• [What the exercise asks]
Search the listing for the word "throw" and copy every line where it turns up.

• [Material supplied]
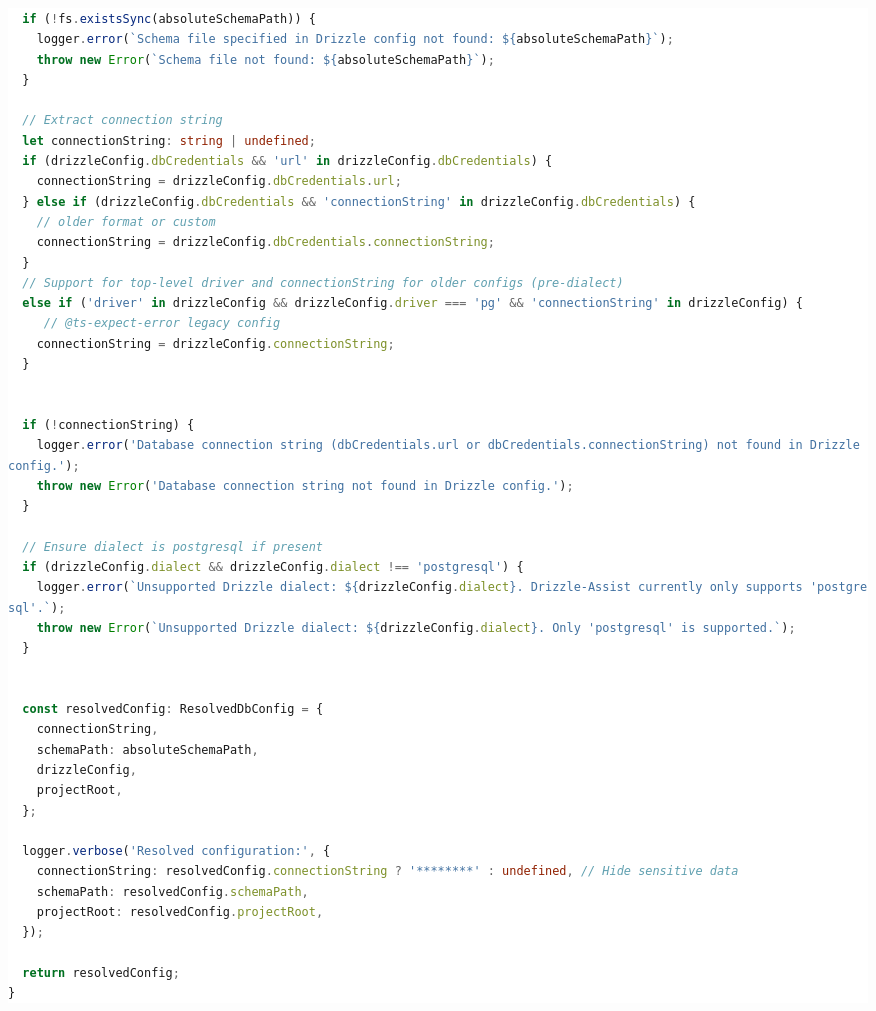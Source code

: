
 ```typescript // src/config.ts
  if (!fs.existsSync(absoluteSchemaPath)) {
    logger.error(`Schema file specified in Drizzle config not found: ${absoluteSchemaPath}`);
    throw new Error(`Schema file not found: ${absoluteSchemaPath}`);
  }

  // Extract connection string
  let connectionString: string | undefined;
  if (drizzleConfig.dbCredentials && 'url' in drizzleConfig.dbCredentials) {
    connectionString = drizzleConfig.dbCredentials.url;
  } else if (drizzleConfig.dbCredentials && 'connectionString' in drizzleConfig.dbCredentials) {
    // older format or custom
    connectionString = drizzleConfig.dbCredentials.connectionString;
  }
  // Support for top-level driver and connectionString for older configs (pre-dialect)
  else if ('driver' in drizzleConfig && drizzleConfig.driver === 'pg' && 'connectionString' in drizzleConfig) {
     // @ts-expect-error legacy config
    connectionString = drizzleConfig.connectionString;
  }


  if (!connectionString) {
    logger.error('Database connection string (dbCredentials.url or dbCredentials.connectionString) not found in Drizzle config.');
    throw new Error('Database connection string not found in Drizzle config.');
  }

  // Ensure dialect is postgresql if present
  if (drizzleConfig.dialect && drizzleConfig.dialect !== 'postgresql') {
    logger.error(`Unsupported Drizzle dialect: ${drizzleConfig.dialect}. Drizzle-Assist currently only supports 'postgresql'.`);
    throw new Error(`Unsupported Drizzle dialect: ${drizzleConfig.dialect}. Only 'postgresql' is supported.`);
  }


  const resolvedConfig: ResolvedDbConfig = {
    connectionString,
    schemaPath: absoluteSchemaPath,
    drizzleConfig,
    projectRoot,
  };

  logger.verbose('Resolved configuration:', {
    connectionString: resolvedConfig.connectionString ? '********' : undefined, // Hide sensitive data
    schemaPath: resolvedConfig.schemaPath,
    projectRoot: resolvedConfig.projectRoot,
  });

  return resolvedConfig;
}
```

• [Result below]
    throw new Error(`Schema file not found: ${absoluteSchemaPath}`);
    throw new Error('Database connection string not found in Drizzle config.');
    throw new Error(`Unsupported Drizzle dialect: ${drizzleConfig.dialect}. Only 'postgresql' is supported.`);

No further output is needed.